Anyone got some good recipes for Keesch, crepes or other egg-based dishes? We're up to our ears in egg salad already!

Walker said...

OOOh. A relative recently said they said a sweet looking rat on their bird feeder but they wouldn't kill it because they are 'budhasts' (read: buddhists). I thought, give it a month or two and you will be Republican budhasts who kill rats.

I mean, you just can't have rats. But I admit I sort of think they are cute but you have it right: There are just some creatures you can't waste time talking to. Great line.

You know I always like the farm report.

Bob said...

I once observed a muscovey sitting on her ducklings, four leghorn chicks, three rocks (as in stones), and some kittens.

Nowadays, I always carry a camera.

Chas said...

I once read an interview with Elizabeth Taylor, in her home. She and the reporter were in her kitchen, and Liz was feeding stale bread to some baby rats in her back yard, "because they were so cute".

I completely understand Liz's attitude; they are truly as cute as any Disney character, especially when they are babies. I also don't doubt that when the interview was over, Liz told her housekeeper to call the exterminator to take care of the problem; even she has a practical side.

I used to keep gerbils as pets when I was a kid. Gerbils are basically Mongolian desert rats.
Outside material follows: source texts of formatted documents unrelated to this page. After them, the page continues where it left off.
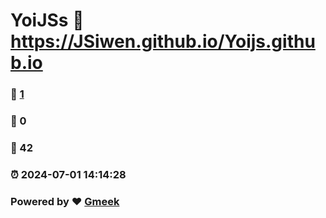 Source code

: # YoiJSs :link: https://JSiwen.github.io/Yoijs.github.io 
### :page_facing_up: [1](https://JSiwen.github.io/Yoijs.github.io/tag.html) 
### :speech_balloon: 0 
### :hibiscus: 42 
### :alarm_clock: 2024-07-01 14:14:28 
### Powered by :heart: [Gmeek](https://github.com/Meekdai/Gmeek)
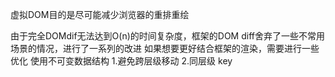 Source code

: 虚拟DOM目的是尽可能减少浏览器的重排重绘

由于完全DOMdif无法达到O(n)的时间复杂度，框架的DOM diff舍弃了一些不常用场景的情况，进行了一系列的改进
如果想要更好结合框架的渲染，需要进行一些优化
使用不可变数据结构
1.避免跨层级移动
2.同层级 key
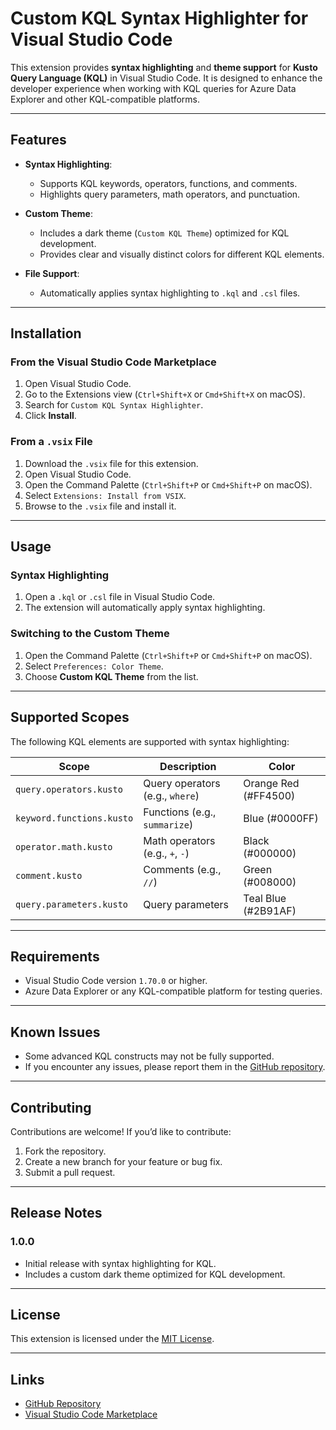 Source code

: # Custom KQL Syntax Highlighter for Visual Studio Code

This extension provides **syntax highlighting** and **theme support** for **Kusto Query Language (KQL)** in Visual Studio Code. It is designed to enhance the developer experience when working with KQL queries for Azure Data Explorer and other KQL-compatible platforms.

---

## Features

- **Syntax Highlighting**:
  - Supports KQL keywords, operators, functions, and comments.
  - Highlights query parameters, math operators, and punctuation.

- **Custom Theme**:
  - Includes a dark theme (`Custom KQL Theme`) optimized for KQL development.
  - Provides clear and visually distinct colors for different KQL elements.

- **File Support**:
  - Automatically applies syntax highlighting to `.kql` and `.csl` files.

---

## Installation

### From the Visual Studio Code Marketplace
1. Open Visual Studio Code.
2. Go to the Extensions view (`Ctrl+Shift+X` or `Cmd+Shift+X` on macOS).
3. Search for `Custom KQL Syntax Highlighter`.
4. Click **Install**.

### From a `.vsix` File
1. Download the `.vsix` file for this extension.
2. Open Visual Studio Code.
3. Open the Command Palette (`Ctrl+Shift+P` or `Cmd+Shift+P` on macOS).
4. Select `Extensions: Install from VSIX`.
5. Browse to the `.vsix` file and install it.

---

## Usage

### Syntax Highlighting
1. Open a `.kql` or `.csl` file in Visual Studio Code.
2. The extension will automatically apply syntax highlighting.

### Switching to the Custom Theme
1. Open the Command Palette (`Ctrl+Shift+P` or `Cmd+Shift+P` on macOS).
2. Select `Preferences: Color Theme`.
3. Choose **Custom KQL Theme** from the list.

---

## Supported Scopes

The following KQL elements are supported with syntax highlighting:

| **Scope**                  | **Description**                     | **Color**       |
|----------------------------|-------------------------------------|-----------------|
| `query.operators.kusto`    | Query operators (e.g., `where`)     | Orange Red (#FF4500) |
| `keyword.functions.kusto`  | Functions (e.g., `summarize`)       | Blue (#0000FF)  |
| `operator.math.kusto`      | Math operators (e.g., `+`, `-`)     | Black (#000000) |
| `comment.kusto`            | Comments (e.g., `//`)               | Green (#008000) |
| `query.parameters.kusto`   | Query parameters                    | Teal Blue (#2B91AF) |

---

## Requirements

- Visual Studio Code version `1.70.0` or higher.
- Azure Data Explorer or any KQL-compatible platform for testing queries.

---

## Known Issues

- Some advanced KQL constructs may not be fully supported.
- If you encounter any issues, please report them in the [GitHub repository](https://github.com/your-repository/kql-extension/issues).

---

## Contributing

Contributions are welcome! If you’d like to contribute:
1. Fork the repository.
2. Create a new branch for your feature or bug fix.
3. Submit a pull request.

---

## Release Notes

### 1.0.0
- Initial release with syntax highlighting for KQL.
- Includes a custom dark theme optimized for KQL development.

---

## License

This extension is licensed under the [MIT License](https://opensource.org/licenses/MIT).

---

## Links

- [GitHub Repository](https://github.com/your-repository/kql-extension)
- [Visual Studio Code Marketplace](https://marketplace.visualstudio.com/items?itemName=your-extension-id) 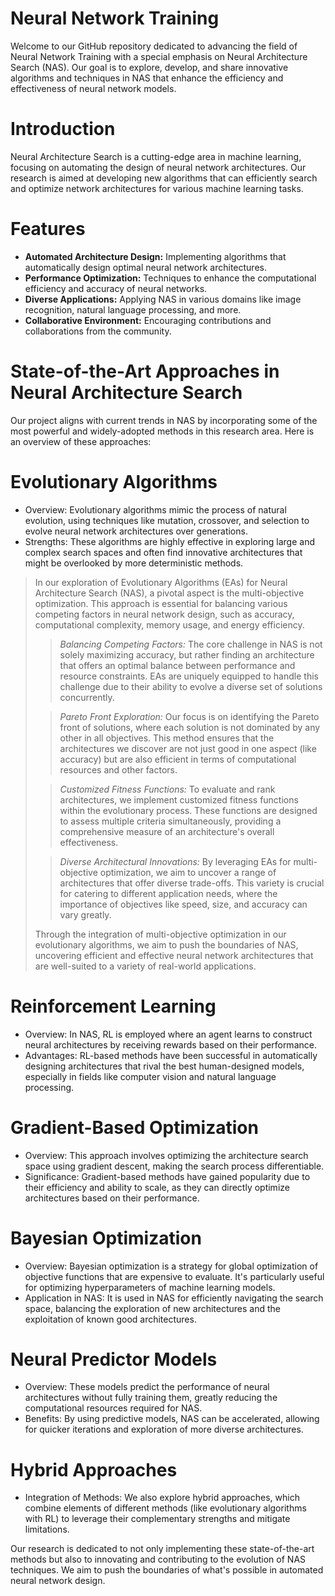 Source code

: # Neural Network Training
Welcome to our GitHub repository dedicated to advancing the field of Neural Network Training with a special emphasis on Neural Architecture Search (NAS). Our goal is to explore, develop, and share innovative algorithms and techniques in NAS that enhance the efficiency and effectiveness of neural network models.
# Introduction
Neural Architecture Search is a cutting-edge area in machine learning, focusing on automating the design of neural network architectures. Our research is aimed at developing new algorithms that can efficiently search and optimize network architectures for various machine learning tasks.
# Features
* **Automated Architecture Design:** Implementing algorithms that automatically design optimal neural network architectures.
* **Performance Optimization:** Techniques to enhance the computational efficiency and accuracy of neural networks.
* **Diverse Applications:** Applying NAS in various domains like image recognition, natural language processing, and more.
* **Collaborative Environment:** Encouraging contributions and collaborations from the community.

# State-of-the-Art Approaches in Neural Architecture Search
Our project aligns with current trends in NAS by incorporating some of the most powerful and widely-adopted methods in this research area. Here is an overview of these approaches:
# Evolutionary Algorithms
* Overview: Evolutionary algorithms mimic the process of natural evolution, using techniques like mutation, crossover, and selection to evolve neural network architectures over generations.
* Strengths: These algorithms are highly effective in exploring large and complex search spaces and often find innovative architectures that might be overlooked by more deterministic methods.

> In our exploration of Evolutionary Algorithms (EAs) for Neural Architecture Search (NAS), a pivotal aspect is the multi-objective optimization. This approach is essential for balancing various competing factors in neural network design, such as accuracy, computational complexity, memory usage, and energy efficiency.
> 
>> *Balancing Competing Factors:* The core challenge in NAS is not solely maximizing accuracy, but rather finding an architecture that offers an optimal balance between performance and resource constraints. EAs are uniquely equipped to handle this challenge due to their ability to evolve a diverse set of solutions concurrently.
>
>> *Pareto Front Exploration:* Our focus is on identifying the Pareto front of solutions, where each solution is not dominated by any other in all objectives. This method ensures that the architectures we discover are not just good in one aspect (like accuracy) but are also efficient in terms of computational resources and other factors.
>
>> *Customized Fitness Functions:* To evaluate and rank architectures, we implement customized fitness functions within the evolutionary process. These functions are designed to assess multiple criteria simultaneously, providing a comprehensive measure of an architecture's overall effectiveness.
>
>> *Diverse Architectural Innovations:* By leveraging EAs for multi-objective optimization, we aim to uncover a range of architectures that offer diverse trade-offs. This variety is crucial for catering to different application needs, where the importance of objectives like speed, size, and accuracy can vary greatly.
>
> Through the integration of multi-objective optimization in our evolutionary algorithms, we aim to push the boundaries of NAS, uncovering efficient and effective neural network architectures that are well-suited to a variety of real-world applications.


# Reinforcement Learning
* Overview: In NAS, RL is employed where an agent learns to construct neural architectures by receiving rewards based on their performance.
* Advantages: RL-based methods have been successful in automatically designing architectures that rival the best human-designed models, especially in fields like computer vision and natural language processing.
# Gradient-Based Optimization
* Overview: This approach involves optimizing the architecture search space using gradient descent, making the search process differentiable.
* Significance: Gradient-based methods have gained popularity due to their efficiency and ability to scale, as they can directly optimize architectures based on their performance.
# Bayesian Optimization
* Overview: Bayesian optimization is a strategy for global optimization of objective functions that are expensive to evaluate. It's particularly useful for optimizing hyperparameters of machine learning models.
* Application in NAS: It is used in NAS for efficiently navigating the search space, balancing the exploration of new architectures and the exploitation of known good architectures.
# Neural Predictor Models
* Overview: These models predict the performance of neural architectures without fully training them, greatly reducing the computational resources required for NAS.
* Benefits: By using predictive models, NAS can be accelerated, allowing for quicker iterations and exploration of more diverse architectures.
# Hybrid Approaches
* Integration of Methods: We also explore hybrid approaches, which combine elements of different methods (like evolutionary algorithms with RL) to leverage their complementary strengths and mitigate limitations.

Our research is dedicated to not only implementing these state-of-the-art methods but also to innovating and contributing to the evolution of NAS techniques. We aim to push the boundaries of what's possible in automated neural network design.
While dealing with these rats, it's been impossible to ignore that under different circumstances, I might call them pets.

I'm careful to position the traps for maximum effectiveness, but sometimes the trap doesn't kill them, it just gets their tail and traps them. Then I have to finish them off with a shovel.

As much as I hate that, it has to be done, because the sad truth is, wild rats carry communicable diseases, and there is a seemingly endless supply of them. I dare not allow myself to think of them in any other way than as vermin, lest the farm be overrun by them.

I completely understand when people say they are cute. Vermin can be cute... until they overrun your home.

I once lived in a rodent infested building, where mice would run across my face while I was sleeping. That permanently cured me of cutting any slack for vermin! I'll gladly share the planet with them, but not my home or the farm.

Everything I've read about Muscovey ducks makes me want to own some. I hope we can get a few when we've sorted out our water situation.